За спиной он услышал голос Феликса:

– Ее ведь здесь нет, верно? Ты не ощущаешь ее присутствия.

– Не ощущаю, – подтвердил Ройбен. – Ее лицо, искаженное страданием, навсегда отпечаталось в моей душе. Но здесь ее нет, и здесь невозможно помочь ей обрести покой.

Но где же она? Где она сейчас пребывает?

Они направились домой по главной улице Нидека, где вовсю шло санкционированное городскими властями украшение города к Рождеству. Там все продолжало меняться. Трехэтажное здание «Таверны» совершенно преобразилось от множества красных лампочек на крыше, двери магазинов – от висящих над ними венков, старомодные фонарные столбы – от обвивавших их зеленых лиственных гирлянд. Тут и там копошились рабочие в тяжелых ботинках и желтых дождевиках. А прохожие останавливались и махали руками проезжавшей машине. Гэлтон и его жена, подходившие к «Таверне» – вероятно, направлялись на ленч, – тоже остановились и помахали.

Все это, похоже, изрядно воодушевило Феликса.

– Ройбен, – сказал он, – мне кажется, что наш скромный рождественский фестиваль должен получиться!

И лишь когда они снова выехали на узкую сельскую дорогу, Феликс негромко, очень мягко, с величайшей деликатностью сказал:

– Ройбен, у тебя нет желания рассказать мне, где ты был минувшей ночью?

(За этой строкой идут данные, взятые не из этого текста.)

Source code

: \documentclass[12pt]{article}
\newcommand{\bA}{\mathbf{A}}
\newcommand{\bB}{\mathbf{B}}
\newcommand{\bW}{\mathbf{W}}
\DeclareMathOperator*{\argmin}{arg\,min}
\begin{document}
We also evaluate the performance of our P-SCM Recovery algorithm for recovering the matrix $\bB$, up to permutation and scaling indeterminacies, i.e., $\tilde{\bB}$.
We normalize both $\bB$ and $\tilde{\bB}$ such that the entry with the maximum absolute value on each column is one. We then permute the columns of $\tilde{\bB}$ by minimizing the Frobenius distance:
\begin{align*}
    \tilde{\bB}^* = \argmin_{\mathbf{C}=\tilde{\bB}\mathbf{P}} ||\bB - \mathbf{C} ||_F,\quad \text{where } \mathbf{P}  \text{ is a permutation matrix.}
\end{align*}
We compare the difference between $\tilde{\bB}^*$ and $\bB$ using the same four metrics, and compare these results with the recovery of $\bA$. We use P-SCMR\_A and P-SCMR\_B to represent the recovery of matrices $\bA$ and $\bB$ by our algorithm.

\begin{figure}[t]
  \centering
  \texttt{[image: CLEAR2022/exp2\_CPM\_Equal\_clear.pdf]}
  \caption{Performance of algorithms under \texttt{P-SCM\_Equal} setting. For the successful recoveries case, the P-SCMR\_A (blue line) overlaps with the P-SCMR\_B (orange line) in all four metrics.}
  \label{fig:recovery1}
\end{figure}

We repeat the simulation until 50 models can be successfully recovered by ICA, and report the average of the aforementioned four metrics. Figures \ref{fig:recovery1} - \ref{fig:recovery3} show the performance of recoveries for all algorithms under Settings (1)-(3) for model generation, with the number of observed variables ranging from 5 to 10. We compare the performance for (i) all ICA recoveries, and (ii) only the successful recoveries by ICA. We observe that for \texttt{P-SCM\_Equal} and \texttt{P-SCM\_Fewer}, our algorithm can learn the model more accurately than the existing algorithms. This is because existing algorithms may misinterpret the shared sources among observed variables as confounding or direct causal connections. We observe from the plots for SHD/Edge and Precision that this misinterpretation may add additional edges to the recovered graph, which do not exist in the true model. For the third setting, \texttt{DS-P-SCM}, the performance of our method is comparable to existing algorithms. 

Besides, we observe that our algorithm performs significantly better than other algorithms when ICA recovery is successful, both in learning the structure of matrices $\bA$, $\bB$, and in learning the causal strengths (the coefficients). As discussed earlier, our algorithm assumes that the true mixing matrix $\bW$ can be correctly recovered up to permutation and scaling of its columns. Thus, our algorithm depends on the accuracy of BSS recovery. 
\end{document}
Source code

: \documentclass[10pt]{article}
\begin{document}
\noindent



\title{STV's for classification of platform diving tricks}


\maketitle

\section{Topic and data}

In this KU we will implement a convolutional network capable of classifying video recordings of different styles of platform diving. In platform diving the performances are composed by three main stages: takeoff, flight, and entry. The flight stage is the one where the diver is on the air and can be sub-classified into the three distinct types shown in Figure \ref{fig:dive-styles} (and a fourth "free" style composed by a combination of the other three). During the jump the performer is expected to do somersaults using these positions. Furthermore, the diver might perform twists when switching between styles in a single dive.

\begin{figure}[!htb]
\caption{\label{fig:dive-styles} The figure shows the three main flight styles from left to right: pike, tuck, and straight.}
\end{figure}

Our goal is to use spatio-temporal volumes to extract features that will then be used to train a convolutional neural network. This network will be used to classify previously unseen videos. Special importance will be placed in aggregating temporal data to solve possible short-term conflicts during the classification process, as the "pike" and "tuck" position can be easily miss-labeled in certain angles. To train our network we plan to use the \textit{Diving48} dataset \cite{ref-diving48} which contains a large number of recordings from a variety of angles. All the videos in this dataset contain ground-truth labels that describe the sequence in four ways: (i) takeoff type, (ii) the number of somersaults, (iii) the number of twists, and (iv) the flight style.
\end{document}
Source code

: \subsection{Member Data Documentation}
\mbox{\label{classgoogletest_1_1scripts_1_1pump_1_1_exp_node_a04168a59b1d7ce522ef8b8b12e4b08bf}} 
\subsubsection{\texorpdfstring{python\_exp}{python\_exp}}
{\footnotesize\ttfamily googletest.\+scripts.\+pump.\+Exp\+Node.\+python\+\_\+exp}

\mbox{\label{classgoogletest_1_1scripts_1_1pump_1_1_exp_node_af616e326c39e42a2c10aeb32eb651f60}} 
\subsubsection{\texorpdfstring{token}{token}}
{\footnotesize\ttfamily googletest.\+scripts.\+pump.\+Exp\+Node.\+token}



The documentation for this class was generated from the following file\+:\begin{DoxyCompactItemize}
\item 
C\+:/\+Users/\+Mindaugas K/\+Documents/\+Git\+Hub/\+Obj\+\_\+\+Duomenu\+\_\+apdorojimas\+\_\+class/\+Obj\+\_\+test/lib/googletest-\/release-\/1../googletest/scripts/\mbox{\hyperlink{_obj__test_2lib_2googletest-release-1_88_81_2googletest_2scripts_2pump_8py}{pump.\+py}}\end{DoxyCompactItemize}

Ройбен сглотнул. Ему хотелось ответить на этот вопрос, но он не знал, что сказать.

– Послушай, я же понимаю, – продолжал Феликс. – Вчера ты снова увидел Марчент. Это, конечно, совершенно вывело тебя из равновесия. И ты отправился на прогулку. Хотя лучше бы ты этого не делал.

Снова повисло молчание. Ройбен чувствовал себя напроказившим школьником, но и сам не мог понять, что именно заставило его уйти из дома. Да, он видел Марчент, и, по-видимому, его поступок был связан именно с этим. Но почему это событие пробудило в нем неудержимое стремление к охоте? Он не мог думать ни о чем, кроме кровавого триумфа убийства и последовавшего за расставанием с маленькой Сюзи Блейкли пробега через непроглядно темную лесную глушь наподобие Молодого Брауна из новеллы Готторна. Он чувствовал, что его щеки пылают – пылают от стыда.

Автомобиль катился в гору среди по той же узкой дороге, стиснутой между шеренгами высоченных деревьев.

– Ройбен, ты отлично знаешь, что мы хотим сделать, – сказал Феликс, терпение которого, казалось, не знало предела. – Мы стараемся вывозить тебя и Стюарта туда, где можно охотиться незамеченными и неопознанными. Но если вы будете гулять сами по себе, да еще и появляться в близлежащих городах, пресса снова возьмет нас в оборот. Репортеры будут осаждать тебя повсюду и пытать насчет Человека-волка. Ведь по этой части ты главный знаток – не только единственный человек, укушенный Человеком-волком, но и видевший его, причем не раз, а дважды, и писавший о Человеке-волке как репортер. Видишь ли, мой мальчик, речь идет о том, уцелеет ли вообще Нидек-Пойнт и что будет со всеми нами.

– Я понимаю, Феликс. И очень сожалею. Я даже новости не посмотрел сегодня.

– Ну, я тоже не знаю сегодняшних новостей, но ты, Ройбен, бросил в котельной свою порванную и окровавленную одежду и одеяло в пятнах крови, а ведь любой морфенкинд сразу распознает человеческую кровь. Ты кем-то подзакусил, а это наверняка не останется незамеченным.

Щеки Ройбена уже горели огнем. Перед ним мелькали эпизоды последней охоты.